== TASK TO COMPLETE ==
Look through the entries. Copy each line that has the word "group".
*** EXERCISE INPUTS ***
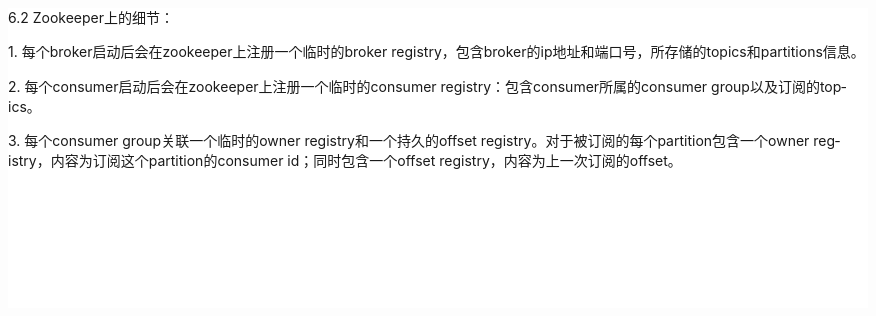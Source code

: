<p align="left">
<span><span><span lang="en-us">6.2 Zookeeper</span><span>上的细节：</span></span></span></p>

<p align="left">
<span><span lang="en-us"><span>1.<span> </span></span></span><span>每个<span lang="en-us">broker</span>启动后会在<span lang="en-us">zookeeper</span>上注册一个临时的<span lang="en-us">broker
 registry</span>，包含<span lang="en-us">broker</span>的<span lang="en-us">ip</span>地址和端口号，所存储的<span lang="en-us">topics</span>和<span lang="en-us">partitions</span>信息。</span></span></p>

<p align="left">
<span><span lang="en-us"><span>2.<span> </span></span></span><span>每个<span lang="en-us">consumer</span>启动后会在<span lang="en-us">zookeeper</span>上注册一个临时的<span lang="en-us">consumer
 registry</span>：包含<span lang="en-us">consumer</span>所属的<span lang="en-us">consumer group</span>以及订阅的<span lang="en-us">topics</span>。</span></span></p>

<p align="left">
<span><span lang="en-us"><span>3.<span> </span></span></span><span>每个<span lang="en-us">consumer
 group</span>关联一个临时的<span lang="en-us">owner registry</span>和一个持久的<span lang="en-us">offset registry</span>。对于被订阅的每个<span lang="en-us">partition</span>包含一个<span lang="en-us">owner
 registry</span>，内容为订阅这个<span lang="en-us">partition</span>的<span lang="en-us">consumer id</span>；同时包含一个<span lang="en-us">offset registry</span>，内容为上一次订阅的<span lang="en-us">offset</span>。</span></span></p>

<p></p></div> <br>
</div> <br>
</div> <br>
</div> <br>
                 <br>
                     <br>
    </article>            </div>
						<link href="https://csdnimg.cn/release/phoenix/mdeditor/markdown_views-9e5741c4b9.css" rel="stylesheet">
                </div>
*** End of EXERCISE INPUTS ***
== RESPONSE TO THE EXERCISE ==
 registry</span>：包含<span lang="en-us">consumer</span>所属的<span lang="en-us">consumer group</span>以及订阅的<span lang="en-us">topics</span>。</span></span></p>
 group</span>关联一个临时的<span lang="en-us">owner registry</span>和一个持久的<span lang="en-us">offset registry</span>。对于被订阅的每个<span lang="en-us">partition</span>包含一个<span lang="en-us">owner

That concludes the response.